More likely, the Pentagon will deploy the high-altitude THAAD because it is specifically designed to work with the constantly-correcting X-Band. Each THAAD battery deploys 24 missiles ensconced in three launchers synched to its X-Band radar controlling complex. The batteries cost $310 million each. The 1,400-pound THAAD can soar 200 kilometers, achieving an altitude of up to 150 kilometers. THAAD silos were inspected by Secretary of Defense William Gates a few weeks ago on June 5, 2009.

The Pentagon has high hopes for THAAD—but it, too, has barely emerged from testing before being rushed to the field. As recently as March 17, 2009 it was still being tested. On that day, THAAD successfully intercepted a ballistic test missile target off the island of Kauai in Hawaii under the auspices of 6th Air Defense Artillery Brigade. On June 25, 2008, it successfully passed the 35th of some 43 interception test firings. But it is all theoretical.

No one knows what missile North Korea will launch, when it will launch it, toward what target—Guam, Hawaii, Alaska or some place in Asia, and most importantly no one can predict the weather or the weight of the payload. Even a North Korean rocket with empty warhead coming within 500 miles of American shores would be considered virtually an act of war.
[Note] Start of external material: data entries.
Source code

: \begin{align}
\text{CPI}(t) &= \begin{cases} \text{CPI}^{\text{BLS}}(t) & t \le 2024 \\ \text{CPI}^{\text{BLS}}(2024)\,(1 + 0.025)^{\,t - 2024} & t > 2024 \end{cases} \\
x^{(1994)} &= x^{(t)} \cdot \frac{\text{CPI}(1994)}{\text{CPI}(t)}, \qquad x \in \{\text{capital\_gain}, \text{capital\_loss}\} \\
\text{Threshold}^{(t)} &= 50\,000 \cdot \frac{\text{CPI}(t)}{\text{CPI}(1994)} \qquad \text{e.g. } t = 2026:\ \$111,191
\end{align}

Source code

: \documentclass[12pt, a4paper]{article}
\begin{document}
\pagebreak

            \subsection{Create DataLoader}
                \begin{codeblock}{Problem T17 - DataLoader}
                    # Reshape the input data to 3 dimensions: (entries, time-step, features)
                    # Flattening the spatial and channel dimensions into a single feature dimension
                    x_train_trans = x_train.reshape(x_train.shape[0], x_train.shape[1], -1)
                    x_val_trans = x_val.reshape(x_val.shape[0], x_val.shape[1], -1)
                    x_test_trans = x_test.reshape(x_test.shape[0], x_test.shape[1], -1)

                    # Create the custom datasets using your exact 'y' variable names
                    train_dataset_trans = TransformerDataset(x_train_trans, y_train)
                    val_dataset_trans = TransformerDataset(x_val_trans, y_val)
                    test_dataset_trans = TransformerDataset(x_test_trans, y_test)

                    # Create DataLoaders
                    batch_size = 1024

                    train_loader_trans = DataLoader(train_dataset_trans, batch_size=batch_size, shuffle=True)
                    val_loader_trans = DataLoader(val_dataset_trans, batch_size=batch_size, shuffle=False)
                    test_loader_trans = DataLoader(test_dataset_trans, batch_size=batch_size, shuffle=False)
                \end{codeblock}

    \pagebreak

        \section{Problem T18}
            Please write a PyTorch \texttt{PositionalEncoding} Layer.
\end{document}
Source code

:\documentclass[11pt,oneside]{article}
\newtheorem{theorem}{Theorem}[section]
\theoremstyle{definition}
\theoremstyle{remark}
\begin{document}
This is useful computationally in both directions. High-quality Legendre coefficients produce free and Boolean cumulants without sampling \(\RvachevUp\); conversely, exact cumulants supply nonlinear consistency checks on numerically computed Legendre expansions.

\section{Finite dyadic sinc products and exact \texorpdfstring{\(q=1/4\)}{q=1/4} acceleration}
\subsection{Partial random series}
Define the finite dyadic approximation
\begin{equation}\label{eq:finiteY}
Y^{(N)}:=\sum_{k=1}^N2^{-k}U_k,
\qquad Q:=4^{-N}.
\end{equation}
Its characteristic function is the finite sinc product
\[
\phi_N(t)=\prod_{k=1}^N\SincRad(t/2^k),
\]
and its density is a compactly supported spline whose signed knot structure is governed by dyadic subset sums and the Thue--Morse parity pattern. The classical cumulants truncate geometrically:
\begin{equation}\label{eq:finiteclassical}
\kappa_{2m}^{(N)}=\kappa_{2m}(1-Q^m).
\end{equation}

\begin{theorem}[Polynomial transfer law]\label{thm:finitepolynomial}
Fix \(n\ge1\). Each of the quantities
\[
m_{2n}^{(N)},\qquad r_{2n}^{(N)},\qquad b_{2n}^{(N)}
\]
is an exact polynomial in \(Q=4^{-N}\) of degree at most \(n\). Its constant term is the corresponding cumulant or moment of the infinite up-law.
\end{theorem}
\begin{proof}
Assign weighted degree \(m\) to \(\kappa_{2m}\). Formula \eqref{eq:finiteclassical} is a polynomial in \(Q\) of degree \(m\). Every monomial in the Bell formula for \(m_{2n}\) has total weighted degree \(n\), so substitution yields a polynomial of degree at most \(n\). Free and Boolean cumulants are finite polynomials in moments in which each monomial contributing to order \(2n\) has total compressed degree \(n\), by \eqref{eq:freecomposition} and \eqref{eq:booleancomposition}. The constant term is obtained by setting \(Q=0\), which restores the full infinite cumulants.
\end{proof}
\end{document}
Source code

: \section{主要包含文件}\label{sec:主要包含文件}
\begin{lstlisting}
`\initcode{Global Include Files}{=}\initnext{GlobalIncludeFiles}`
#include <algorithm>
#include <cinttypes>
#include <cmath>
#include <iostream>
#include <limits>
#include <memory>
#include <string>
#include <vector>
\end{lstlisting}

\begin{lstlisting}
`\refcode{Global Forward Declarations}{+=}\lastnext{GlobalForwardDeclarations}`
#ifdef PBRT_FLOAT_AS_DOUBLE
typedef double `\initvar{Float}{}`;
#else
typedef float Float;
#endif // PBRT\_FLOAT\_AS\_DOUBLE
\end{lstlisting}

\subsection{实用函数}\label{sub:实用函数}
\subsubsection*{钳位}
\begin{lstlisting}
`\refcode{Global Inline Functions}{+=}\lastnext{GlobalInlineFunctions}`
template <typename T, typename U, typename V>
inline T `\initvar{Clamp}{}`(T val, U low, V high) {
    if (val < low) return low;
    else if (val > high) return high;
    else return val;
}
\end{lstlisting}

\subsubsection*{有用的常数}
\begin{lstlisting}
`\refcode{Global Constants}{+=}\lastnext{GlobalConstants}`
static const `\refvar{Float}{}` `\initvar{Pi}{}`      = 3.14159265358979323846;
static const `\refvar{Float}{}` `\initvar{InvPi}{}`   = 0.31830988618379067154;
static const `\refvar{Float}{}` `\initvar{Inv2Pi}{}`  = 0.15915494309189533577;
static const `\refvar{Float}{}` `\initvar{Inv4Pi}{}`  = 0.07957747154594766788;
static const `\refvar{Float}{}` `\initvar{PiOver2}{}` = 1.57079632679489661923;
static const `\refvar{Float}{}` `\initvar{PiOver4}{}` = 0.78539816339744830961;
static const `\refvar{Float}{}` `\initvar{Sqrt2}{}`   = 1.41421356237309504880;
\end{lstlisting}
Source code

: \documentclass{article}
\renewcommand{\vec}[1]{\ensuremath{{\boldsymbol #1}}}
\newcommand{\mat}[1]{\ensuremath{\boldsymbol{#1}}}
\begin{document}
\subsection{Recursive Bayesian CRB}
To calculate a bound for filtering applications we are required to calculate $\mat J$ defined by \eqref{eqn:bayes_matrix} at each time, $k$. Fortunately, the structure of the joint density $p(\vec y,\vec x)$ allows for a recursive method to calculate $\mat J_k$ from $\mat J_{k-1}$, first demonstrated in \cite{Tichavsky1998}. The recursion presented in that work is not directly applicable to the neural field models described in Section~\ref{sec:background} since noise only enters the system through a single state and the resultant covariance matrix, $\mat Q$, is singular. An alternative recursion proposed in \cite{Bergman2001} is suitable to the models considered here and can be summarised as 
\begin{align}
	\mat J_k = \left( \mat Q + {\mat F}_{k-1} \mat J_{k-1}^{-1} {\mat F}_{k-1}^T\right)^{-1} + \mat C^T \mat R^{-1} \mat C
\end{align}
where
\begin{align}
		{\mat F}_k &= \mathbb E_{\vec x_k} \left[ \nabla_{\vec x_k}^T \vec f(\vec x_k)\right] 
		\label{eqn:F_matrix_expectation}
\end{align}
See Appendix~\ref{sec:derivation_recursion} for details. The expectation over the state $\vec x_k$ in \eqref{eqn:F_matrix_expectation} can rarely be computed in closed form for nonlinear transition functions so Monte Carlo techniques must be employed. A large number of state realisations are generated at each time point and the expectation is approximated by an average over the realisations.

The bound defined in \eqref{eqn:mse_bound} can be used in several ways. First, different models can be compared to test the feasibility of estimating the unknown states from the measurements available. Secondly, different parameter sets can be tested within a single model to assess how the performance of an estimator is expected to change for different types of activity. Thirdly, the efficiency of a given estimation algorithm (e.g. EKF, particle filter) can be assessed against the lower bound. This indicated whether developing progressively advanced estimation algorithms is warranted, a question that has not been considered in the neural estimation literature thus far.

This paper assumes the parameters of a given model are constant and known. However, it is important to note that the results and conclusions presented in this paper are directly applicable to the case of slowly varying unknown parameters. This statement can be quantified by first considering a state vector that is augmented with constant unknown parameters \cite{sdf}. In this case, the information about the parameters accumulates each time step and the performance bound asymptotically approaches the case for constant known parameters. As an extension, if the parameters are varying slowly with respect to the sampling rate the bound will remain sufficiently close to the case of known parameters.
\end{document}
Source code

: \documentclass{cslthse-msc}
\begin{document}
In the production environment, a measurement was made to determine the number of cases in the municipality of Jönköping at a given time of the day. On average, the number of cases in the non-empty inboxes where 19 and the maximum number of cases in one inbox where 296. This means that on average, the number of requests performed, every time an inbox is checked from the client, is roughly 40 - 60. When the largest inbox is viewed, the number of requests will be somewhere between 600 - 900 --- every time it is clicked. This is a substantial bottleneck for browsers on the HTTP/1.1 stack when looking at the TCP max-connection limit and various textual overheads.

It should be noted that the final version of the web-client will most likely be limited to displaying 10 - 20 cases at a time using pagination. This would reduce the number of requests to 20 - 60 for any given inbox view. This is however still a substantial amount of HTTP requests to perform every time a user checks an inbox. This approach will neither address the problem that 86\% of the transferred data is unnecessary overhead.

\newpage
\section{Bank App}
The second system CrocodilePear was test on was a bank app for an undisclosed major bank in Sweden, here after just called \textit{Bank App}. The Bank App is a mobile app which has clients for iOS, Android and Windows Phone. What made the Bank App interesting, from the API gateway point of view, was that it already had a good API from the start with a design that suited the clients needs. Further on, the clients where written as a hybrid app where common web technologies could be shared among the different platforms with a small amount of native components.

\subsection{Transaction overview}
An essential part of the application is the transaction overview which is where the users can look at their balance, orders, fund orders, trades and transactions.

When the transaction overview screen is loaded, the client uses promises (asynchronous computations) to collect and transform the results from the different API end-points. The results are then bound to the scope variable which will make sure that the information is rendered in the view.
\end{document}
Nor can anyone predict how North Korea’s co-developer-in-chief, the Ahmadinejad regime, will figure into the complex now that the streets are running red with the blood of democracy-demanding protestors. What could Iran do in a show of strength to prop its own regime? What could it do in a show of solidarity with its missile partner regime, the North Koreans? If Iran blocks the Strait of Hormuz, it will interrupt 40 percent of the world’s sea-borne oil 20 percent of the American supply. American stockpiles would expire after 57 days. Washington has no plan for an oil interruption and has stubbornly refused to even discuss it.

Many are watching the calendars, the clocks and the clouds as the rogue elements on the globe, powered by petrodollars, converge on this latest crisis. All that can be stated for certain now is that no one has the answers. But they may have them by July 5, 2009.